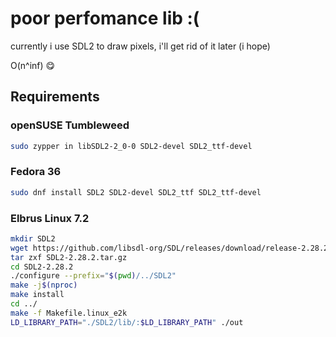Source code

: # poor perfomance lib :(

currently i use SDL2 to draw pixels, i'll get rid of it later (i hope)

O(n^inf) 😋

## Requirements

### openSUSE Tumbleweed 
```bash
sudo zypper in libSDL2-2_0-0 SDL2-devel SDL2_ttf-devel
```

### Fedora 36
```bash
sudo dnf install SDL2 SDL2-devel SDL2_ttf SDL2_ttf-devel
```

### Elbrus Linux 7.2
```bash
mkdir SDL2
wget https://github.com/libsdl-org/SDL/releases/download/release-2.28.2/SDL2-2.28.2.tar.gz
tar zxf SDL2-2.28.2.tar.gz
cd SDL2-2.28.2
./configure --prefix="$(pwd)/../SDL2"
make -j$(nproc)
make install
cd ../
make -f Makefile.linux_e2k
LD_LIBRARY_PATH="./SDL2/lib/:$LD_LIBRARY_PATH" ./out
```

- **TASK DESCRIPTION**
Reproduce only the lines running from the one that contains "currently i use" to the last line of the records.

- **SOLUTION TO THIS TASK**
currently i use SDL2 to draw pixels, i'll get rid of it later (i hope)

O(n^inf) 😋

## Requirements

### openSUSE Tumbleweed 
```bash
sudo zypper in libSDL2-2_0-0 SDL2-devel SDL2_ttf-devel
```

### Fedora 36
```bash
sudo dnf install SDL2 SDL2-devel SDL2_ttf SDL2_ttf-devel
```

### Elbrus Linux 7.2
```bash
mkdir SDL2
wget https://github.com/libsdl-org/SDL/releases/download/release-2.28.2/SDL2-2.28.2.tar.gz
tar zxf SDL2-2.28.2.tar.gz
cd SDL2-2.28.2
./configure --prefix="$(pwd)/../SDL2"
make -j$(nproc)
make install
cd ../
make -f Makefile.linux_e2k
LD_LIBRARY_PATH="./SDL2/lib/:$LD_LIBRARY_PATH" ./out
```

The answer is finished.